Improvements made, and more desired
The operators of a new hotel in Henderson received a warm welcome this week by city leaders who were glad to see the renovation results and their impacts in turning part of a troubled area of town toward development and progress.
Anjali Koul, property owner for the newly franchised and now open Quality Inn on Parham Road, said city leaders could aid the cause by helping with wider foliage clearing in the area south and toward Interstate 85, exit 215.
Koul said a principle for reaching one of their goals is a warm, welcoming and bright area. It has included clearing their property in order to provide better exposure for the business.
She said she also hopes the city will follow their lead on property improvements with help on roadway repairs and street lighting.
“Our plan is to make our place an event destination,” Koul said, “where they can eat, they can sleep and they can celebrate.”
Council members lauded the work being done, but did not commit to any funded work by city departments. City administrators noted that interstate exit areas where most of the foliage clearing work would be done are under the state Department of Transportation.
They took other requests under advisement for future consideration.
Stuart Litvin, director of the Henderson-Vance County Economic Development Commission, said the renovation work at Quality Inn has already helped local businesses.

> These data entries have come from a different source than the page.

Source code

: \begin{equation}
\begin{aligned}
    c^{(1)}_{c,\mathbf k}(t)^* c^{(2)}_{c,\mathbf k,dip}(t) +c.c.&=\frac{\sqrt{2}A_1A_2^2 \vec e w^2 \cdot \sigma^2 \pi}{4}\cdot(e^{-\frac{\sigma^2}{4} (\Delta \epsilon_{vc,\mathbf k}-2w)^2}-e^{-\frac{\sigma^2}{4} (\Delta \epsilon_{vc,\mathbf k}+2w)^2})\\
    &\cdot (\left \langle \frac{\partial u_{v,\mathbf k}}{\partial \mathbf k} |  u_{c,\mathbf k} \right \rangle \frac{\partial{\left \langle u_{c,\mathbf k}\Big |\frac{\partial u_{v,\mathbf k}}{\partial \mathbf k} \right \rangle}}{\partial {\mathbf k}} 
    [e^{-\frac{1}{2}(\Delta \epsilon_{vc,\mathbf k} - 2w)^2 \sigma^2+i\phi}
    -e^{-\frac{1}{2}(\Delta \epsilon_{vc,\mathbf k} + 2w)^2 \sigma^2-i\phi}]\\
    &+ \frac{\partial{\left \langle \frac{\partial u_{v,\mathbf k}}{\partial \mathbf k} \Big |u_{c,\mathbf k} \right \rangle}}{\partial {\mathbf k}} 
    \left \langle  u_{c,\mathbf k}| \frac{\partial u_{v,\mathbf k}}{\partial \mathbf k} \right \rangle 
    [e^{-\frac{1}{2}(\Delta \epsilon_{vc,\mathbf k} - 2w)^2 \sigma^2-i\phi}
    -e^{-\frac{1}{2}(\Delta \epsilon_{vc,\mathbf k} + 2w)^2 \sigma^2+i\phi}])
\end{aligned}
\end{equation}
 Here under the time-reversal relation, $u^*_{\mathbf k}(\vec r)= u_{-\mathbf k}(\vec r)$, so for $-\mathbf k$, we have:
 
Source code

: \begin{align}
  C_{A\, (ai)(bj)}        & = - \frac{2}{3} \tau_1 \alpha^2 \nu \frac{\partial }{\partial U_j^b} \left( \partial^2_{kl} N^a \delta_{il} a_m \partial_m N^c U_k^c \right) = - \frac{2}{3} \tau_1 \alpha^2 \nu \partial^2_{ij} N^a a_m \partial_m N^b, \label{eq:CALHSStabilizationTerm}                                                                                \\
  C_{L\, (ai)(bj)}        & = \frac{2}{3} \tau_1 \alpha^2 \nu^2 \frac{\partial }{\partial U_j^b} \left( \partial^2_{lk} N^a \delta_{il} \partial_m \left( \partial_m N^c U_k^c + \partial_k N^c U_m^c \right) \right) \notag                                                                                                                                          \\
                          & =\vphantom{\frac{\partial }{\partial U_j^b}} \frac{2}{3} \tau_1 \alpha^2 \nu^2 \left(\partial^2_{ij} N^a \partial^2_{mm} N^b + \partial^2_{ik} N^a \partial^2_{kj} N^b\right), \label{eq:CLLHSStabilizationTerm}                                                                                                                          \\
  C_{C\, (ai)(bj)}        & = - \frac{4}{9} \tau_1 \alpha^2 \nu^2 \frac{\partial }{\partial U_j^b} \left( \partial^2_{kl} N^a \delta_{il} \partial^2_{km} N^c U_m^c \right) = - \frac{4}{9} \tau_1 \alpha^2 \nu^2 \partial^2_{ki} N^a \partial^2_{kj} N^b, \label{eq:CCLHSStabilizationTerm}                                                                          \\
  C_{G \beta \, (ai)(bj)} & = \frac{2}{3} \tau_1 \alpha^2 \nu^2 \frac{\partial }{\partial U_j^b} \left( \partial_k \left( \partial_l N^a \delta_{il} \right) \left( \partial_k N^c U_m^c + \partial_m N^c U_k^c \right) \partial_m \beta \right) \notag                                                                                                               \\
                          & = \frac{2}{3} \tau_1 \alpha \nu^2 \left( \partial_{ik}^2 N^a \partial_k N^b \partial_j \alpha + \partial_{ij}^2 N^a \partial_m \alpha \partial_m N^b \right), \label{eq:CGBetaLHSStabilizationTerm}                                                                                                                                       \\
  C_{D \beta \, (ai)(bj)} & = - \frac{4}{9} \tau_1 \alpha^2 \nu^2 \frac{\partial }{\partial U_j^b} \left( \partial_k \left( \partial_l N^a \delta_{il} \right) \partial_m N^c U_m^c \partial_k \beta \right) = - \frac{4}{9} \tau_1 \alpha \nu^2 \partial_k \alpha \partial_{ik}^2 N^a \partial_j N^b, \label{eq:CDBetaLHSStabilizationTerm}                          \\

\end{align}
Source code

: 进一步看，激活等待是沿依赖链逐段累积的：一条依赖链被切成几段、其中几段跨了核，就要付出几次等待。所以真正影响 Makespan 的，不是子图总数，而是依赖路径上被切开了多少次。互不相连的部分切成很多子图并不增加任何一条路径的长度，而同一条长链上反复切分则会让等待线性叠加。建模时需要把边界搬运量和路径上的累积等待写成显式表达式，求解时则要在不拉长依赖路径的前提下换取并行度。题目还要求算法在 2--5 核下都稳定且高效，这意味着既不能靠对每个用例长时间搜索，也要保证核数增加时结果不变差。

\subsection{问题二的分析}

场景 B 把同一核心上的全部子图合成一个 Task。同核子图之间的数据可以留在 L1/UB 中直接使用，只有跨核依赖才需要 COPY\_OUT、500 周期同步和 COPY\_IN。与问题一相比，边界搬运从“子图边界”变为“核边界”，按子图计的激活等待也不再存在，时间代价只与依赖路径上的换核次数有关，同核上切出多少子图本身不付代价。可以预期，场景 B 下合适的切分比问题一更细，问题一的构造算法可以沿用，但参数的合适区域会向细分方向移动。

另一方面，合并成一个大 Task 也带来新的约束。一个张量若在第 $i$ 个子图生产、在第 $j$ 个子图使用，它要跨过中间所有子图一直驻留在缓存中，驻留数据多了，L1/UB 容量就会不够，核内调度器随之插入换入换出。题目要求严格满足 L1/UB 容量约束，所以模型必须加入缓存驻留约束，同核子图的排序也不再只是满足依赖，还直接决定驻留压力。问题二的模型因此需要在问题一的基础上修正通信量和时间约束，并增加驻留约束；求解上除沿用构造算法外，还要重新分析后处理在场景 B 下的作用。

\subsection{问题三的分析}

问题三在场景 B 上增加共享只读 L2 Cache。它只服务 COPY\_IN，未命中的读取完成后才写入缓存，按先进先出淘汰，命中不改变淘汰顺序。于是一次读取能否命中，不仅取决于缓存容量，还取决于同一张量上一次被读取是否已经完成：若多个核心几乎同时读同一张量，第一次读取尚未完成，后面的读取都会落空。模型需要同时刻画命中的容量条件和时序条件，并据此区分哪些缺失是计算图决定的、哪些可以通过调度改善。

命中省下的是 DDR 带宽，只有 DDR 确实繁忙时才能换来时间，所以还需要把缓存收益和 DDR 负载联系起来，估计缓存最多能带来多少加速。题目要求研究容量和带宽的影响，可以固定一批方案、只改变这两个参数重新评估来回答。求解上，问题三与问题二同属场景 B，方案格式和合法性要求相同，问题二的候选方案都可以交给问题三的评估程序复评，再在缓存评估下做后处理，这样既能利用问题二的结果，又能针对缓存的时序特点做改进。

“It is always a pleasure to bring a win-win-win proposition for our area,” Litvin said. “They have used a lot of local businesses and contractors who have put money back into our local economy.”
Litvin encouraged continued partnership with the Koul family’s Quality franchise to keep improvements on Parham Road a priority.
Koul said she and her husband, Vijay Koul, remain committed to the cause of economic growth for the area. She said an event destination hotel, with a large parking lot and charging station for Kerr Lake boaters, a 4,000 square-foot ballroom for corporate events and the Boondocks Bar and Grill for dining, is a draw for tourism dollars.
“What we need is an influx of money from outside the area into our economy,” she said.
Koul said the added foliage clearing, roadwork and lighting would bring more traffic, increase the sense of safety for residents and patrons, brighten and open the area, thus increasing business prospects for success that would lead to more jobs and development of the area.